__Your assignment__
Nothing in the records should differ when you write them out again.
Start of The records
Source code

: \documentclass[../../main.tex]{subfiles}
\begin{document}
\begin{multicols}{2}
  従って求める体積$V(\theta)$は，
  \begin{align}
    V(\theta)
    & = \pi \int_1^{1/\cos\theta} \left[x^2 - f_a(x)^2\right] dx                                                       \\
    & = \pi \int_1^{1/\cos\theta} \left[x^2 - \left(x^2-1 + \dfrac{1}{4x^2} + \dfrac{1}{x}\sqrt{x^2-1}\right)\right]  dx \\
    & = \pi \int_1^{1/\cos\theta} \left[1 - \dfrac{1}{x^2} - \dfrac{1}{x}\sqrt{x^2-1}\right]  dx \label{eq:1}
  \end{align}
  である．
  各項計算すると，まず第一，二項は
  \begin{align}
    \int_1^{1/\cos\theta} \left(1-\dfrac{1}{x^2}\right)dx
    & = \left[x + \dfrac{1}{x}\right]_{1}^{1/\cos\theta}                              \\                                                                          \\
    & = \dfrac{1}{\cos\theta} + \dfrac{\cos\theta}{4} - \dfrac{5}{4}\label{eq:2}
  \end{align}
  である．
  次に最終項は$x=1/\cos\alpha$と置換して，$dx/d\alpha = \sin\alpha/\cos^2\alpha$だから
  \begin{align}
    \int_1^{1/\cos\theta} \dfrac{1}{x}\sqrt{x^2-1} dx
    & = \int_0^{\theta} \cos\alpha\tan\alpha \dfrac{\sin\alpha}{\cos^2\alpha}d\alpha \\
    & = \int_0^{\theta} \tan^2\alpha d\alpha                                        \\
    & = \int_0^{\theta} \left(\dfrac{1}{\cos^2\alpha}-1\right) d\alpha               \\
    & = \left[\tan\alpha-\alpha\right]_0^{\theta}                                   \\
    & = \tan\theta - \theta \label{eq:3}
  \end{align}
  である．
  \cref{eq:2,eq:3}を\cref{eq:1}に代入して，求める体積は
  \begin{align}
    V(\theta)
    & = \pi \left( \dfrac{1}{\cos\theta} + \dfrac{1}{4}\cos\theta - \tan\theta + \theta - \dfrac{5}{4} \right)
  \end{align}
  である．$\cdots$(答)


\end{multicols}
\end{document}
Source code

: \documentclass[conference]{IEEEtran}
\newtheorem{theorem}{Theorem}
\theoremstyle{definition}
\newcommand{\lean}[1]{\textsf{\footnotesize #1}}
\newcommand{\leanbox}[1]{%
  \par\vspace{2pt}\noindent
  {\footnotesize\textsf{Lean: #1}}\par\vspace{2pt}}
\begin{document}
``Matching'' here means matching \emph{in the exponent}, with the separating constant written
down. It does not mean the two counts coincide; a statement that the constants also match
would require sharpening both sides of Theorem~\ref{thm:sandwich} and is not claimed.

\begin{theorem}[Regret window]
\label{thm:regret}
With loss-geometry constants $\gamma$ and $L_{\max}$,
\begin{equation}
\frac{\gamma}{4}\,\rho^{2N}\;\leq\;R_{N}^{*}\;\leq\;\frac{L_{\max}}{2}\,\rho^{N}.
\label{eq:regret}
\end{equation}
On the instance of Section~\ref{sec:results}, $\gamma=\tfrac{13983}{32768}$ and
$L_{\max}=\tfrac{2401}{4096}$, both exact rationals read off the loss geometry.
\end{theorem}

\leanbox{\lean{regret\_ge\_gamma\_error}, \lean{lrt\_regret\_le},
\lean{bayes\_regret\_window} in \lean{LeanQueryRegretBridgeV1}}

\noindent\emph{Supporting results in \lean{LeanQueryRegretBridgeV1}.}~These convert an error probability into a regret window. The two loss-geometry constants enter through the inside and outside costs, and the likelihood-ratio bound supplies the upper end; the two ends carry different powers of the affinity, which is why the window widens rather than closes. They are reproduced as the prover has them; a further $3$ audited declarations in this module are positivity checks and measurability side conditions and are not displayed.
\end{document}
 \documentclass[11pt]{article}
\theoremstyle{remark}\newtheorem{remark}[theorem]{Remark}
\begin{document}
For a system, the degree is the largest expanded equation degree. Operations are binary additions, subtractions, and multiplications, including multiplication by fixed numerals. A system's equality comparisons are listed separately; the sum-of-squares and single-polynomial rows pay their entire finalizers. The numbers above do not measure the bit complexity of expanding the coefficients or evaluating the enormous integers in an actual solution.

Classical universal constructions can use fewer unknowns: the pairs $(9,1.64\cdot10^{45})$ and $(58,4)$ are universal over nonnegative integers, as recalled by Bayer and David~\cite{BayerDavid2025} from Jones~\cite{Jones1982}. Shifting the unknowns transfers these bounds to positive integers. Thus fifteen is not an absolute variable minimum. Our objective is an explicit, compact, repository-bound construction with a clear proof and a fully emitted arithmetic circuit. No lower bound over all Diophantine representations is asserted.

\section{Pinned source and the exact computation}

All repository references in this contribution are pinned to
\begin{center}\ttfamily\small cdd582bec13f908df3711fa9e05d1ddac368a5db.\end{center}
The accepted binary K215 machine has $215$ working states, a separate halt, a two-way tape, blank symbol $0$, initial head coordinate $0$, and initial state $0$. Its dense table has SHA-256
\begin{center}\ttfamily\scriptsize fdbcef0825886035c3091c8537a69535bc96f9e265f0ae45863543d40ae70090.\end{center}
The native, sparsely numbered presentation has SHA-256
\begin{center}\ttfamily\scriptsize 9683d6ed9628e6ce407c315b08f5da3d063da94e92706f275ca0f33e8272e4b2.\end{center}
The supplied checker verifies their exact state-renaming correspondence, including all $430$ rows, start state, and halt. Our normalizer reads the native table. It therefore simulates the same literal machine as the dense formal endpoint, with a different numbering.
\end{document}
End of The records
__Result below__
Source code

: \documentclass[../../main.tex]{subfiles}
\begin{document}
\begin{multicols}{2}
  従って求める体積$V(\theta)$は，
  \begin{align}
    V(\theta)
    & = \pi \int_1^{1/\cos\theta} \left[x^2 - f_a(x)^2\right] dx                                                       \\
    & = \pi \int_1^{1/\cos\theta} \left[x^2 - \left(x^2-1 + \dfrac{1}{4x^2} + \dfrac{1}{x}\sqrt{x^2-1}\right)\right]  dx \\
    & = \pi \int_1^{1/\cos\theta} \left[1 - \dfrac{1}{x^2} - \dfrac{1}{x}\sqrt{x^2-1}\right]  dx \label{eq:1}
  \end{align}
  である．
  各項計算すると，まず第一，二項は
  \begin{align}
    \int_1^{1/\cos\theta} \left(1-\dfrac{1}{x^2}\right)dx
    & = \left[x + \dfrac{1}{x}\right]_{1}^{1/\cos\theta}                              \\                                                                          \\
    & = \dfrac{1}{\cos\theta} + \dfrac{\cos\theta}{4} - \dfrac{5}{4}\label{eq:2}
  \end{align}
  である．
  次に最終項は$x=1/\cos\alpha$と置換して，$dx/d\alpha = \sin\alpha/\cos^2\alpha$だから
  \begin{align}
    \int_1^{1/\cos\theta} \dfrac{1}{x}\sqrt{x^2-1} dx
    & = \int_0^{\theta} \cos\alpha\tan\alpha \dfrac{\sin\alpha}{\cos^2\alpha}d\alpha \\
    & = \int_0^{\theta} \tan^2\alpha d\alpha                                        \\
    & = \int_0^{\theta} \left(\dfrac{1}{\cos^2\alpha}-1\right) d\alpha               \\
    & = \left[\tan\alpha-\alpha\right]_0^{\theta}                                   \\
    & = \tan\theta - \theta \label{eq:3}
  \end{align}
  である．
  \cref{eq:2,eq:3}を\cref{eq:1}に代入して，求める体積は
  \begin{align}
    V(\theta)
    & = \pi \left( \dfrac{1}{\cos\theta} + \dfrac{1}{4}\cos\theta - \tan\theta + \theta - \dfrac{5}{4} \right)
  \end{align}
  である．$\cdots$(答)


\end{multicols}
\end{document}
Source code

: \documentclass[conference]{IEEEtran}
\newtheorem{theorem}{Theorem}
\theoremstyle{definition}
\newcommand{\lean}[1]{\textsf{\footnotesize #1}}
\newcommand{\leanbox}[1]{%
  \par\vspace{2pt}\noindent
  {\footnotesize\textsf{Lean: #1}}\par\vspace{2pt}}
\begin{document}
``Matching'' here means matching \emph{in the exponent}, with the separating constant written
down. It does not mean the two counts coincide; a statement that the constants also match
would require sharpening both sides of Theorem~\ref{thm:sandwich} and is not claimed.

\begin{theorem}[Regret window]
\label{thm:regret}
With loss-geometry constants $\gamma$ and $L_{\max}$,
\begin{equation}
\frac{\gamma}{4}\,\rho^{2N}\;\leq\;R_{N}^{*}\;\leq\;\frac{L_{\max}}{2}\,\rho^{N}.
\label{eq:regret}
\end{equation}
On the instance of Section~\ref{sec:results}, $\gamma=\tfrac{13983}{32768}$ and
$L_{\max}=\tfrac{2401}{4096}$, both exact rationals read off the loss geometry.
\end{theorem}

\leanbox{\lean{regret\_ge\_gamma\_error}, \lean{lrt\_regret\_le},
\lean{bayes\_regret\_window} in \lean{LeanQueryRegretBridgeV1}}

\noindent\emph{Supporting results in \lean{LeanQueryRegretBridgeV1}.}~These convert an error probability into a regret window. The two loss-geometry constants enter through the inside and outside costs, and the likelihood-ratio bound supplies the upper end; the two ends carry different powers of the affinity, which is why the window widens rather than closes. They are reproduced as the prover has them; a further $3$ audited declarations in this module are positivity checks and measurability side conditions and are not displayed.
\end{document}
 \documentclass[11pt]{article}
\theoremstyle{remark}\newtheorem{remark}[theorem]{Remark}
\begin{document}
For a system, the degree is the largest expanded equation degree. Operations are binary additions, subtractions, and multiplications, including multiplication by fixed numerals. A system's equality comparisons are listed separately; the sum-of-squares and single-polynomial rows pay their entire finalizers. The numbers above do not measure the bit complexity of expanding the coefficients or evaluating the enormous integers in an actual solution.

Classical universal constructions can use fewer unknowns: the pairs $(9,1.64\cdot10^{45})$ and $(58,4)$ are universal over nonnegative integers, as recalled by Bayer and David~\cite{BayerDavid2025} from Jones~\cite{Jones1982}. Shifting the unknowns transfers these bounds to positive integers. Thus fifteen is not an absolute variable minimum. Our objective is an explicit, compact, repository-bound construction with a clear proof and a fully emitted arithmetic circuit. No lower bound over all Diophantine representations is asserted.

\section{Pinned source and the exact computation}

All repository references in this contribution are pinned to
\begin{center}\ttfamily\small cdd582bec13f908df3711fa9e05d1ddac368a5db.\end{center}
The accepted binary K215 machine has $215$ working states, a separate halt, a two-way tape, blank symbol $0$, initial head coordinate $0$, and initial state $0$. Its dense table has SHA-256
\begin{center}\ttfamily\scriptsize fdbcef0825886035c3091c8537a69535bc96f9e265f0ae45863543d40ae70090.\end{center}
The native, sparsely numbered presentation has SHA-256
\begin{center}\ttfamily\scriptsize 9683d6ed9628e6ce407c315b08f5da3d063da94e92706f275ca0f33e8272e4b2.\end{center}
The supplied checker verifies their exact state-renaming correspondence, including all $430$ rows, start state, and halt. Our normalizer reads the native table. It therefore simulates the same literal machine as the dense formal endpoint, with a different numbering.
\end{document}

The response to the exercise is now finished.